The 30-share BSE Sensex plunged by 961.42 points or 1.17%, closing at 81,287.19. During the day, it dropped by 1,089.46 points or 1.32%, closing at 81,159.15.
The market capitalization of BSE-listed companies eroded by ₹4,98,603.42 to ₹4,63,50,671.27 (USD 5.10 trillion) in a single day.
"Indian markets continued to consolidate amid weak global cues and rising geopolitical risks, with investor sentiment turning increasingly cautious. The lack of progress in US–Iran nuclear talks has intensified concerns of further escalation of Middle East tensions, while persistent uncertainty related to artificial intelligence is also supporting safe-haven flows," said Vinod Nair, Head of Research, Geojit Investments Limited.

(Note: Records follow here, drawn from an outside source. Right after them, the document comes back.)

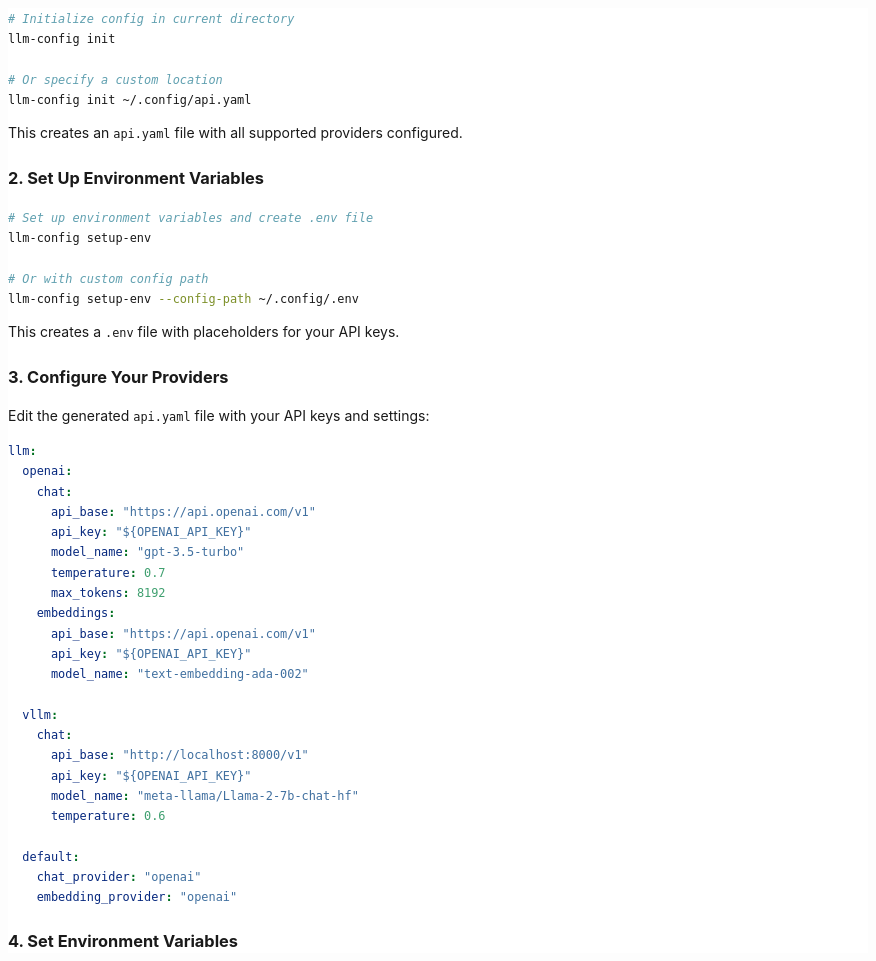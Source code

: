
 ```bash
# Initialize config in current directory
llm-config init

# Or specify a custom location
llm-config init ~/.config/api.yaml
```

This creates an `api.yaml` file with all supported providers configured.

### 2. Set Up Environment Variables

```bash
# Set up environment variables and create .env file
llm-config setup-env

# Or with custom config path
llm-config setup-env --config-path ~/.config/.env
```

This creates a `.env` file with placeholders for your API keys.

### 3. Configure Your Providers

Edit the generated `api.yaml` file with your API keys and settings:

```yaml
llm:
  openai:
    chat:
      api_base: "https://api.openai.com/v1"
      api_key: "${OPENAI_API_KEY}"
      model_name: "gpt-3.5-turbo"
      temperature: 0.7
      max_tokens: 8192
    embeddings:
      api_base: "https://api.openai.com/v1"
      api_key: "${OPENAI_API_KEY}"
      model_name: "text-embedding-ada-002"
  
  vllm:
    chat:
      api_base: "http://localhost:8000/v1"
      api_key: "${OPENAI_API_KEY}"
      model_name: "meta-llama/Llama-2-7b-chat-hf"
      temperature: 0.6
  
  default:
    chat_provider: "openai"
    embedding_provider: "openai"
```

### 4. Set Environment Variables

From the Sensex pack, Sun Pharma, Bharti Airtel, Mahindra & Mahindra, Bajaj Finserv, InterGlobe Aviation, and Maruti were among the major laggards.
HCL Tech, Trent, Infosys, Eternal, and NTPC were the gainers.
Among sectoral indices, realty declined by 2.25%, telecommunication (1.83%), auto (1.81%), metal (1.57%), commodities (1.56%), FMCG (1.52%), and financial services (1.50%).
IT and BSE Focused IT were the only gainers.
"Markets traded under pressure on Friday and ended sharply lower, extending the corrective trend amid weak cues. Investor sentiment weakened due to a combination of factors, including inconsistent foreign flows, weak global cues, and lingering geopolitical tensions," said Ajit Mishra – SVP, Research, Religare Broking Ltd.
The BSE smallcap select index declined by 0.84%, and the midcap select index dipped by 0.71%.
A total of 2,528 stocks declined, while 1,660 advanced and 181 remained unchanged on the BSE.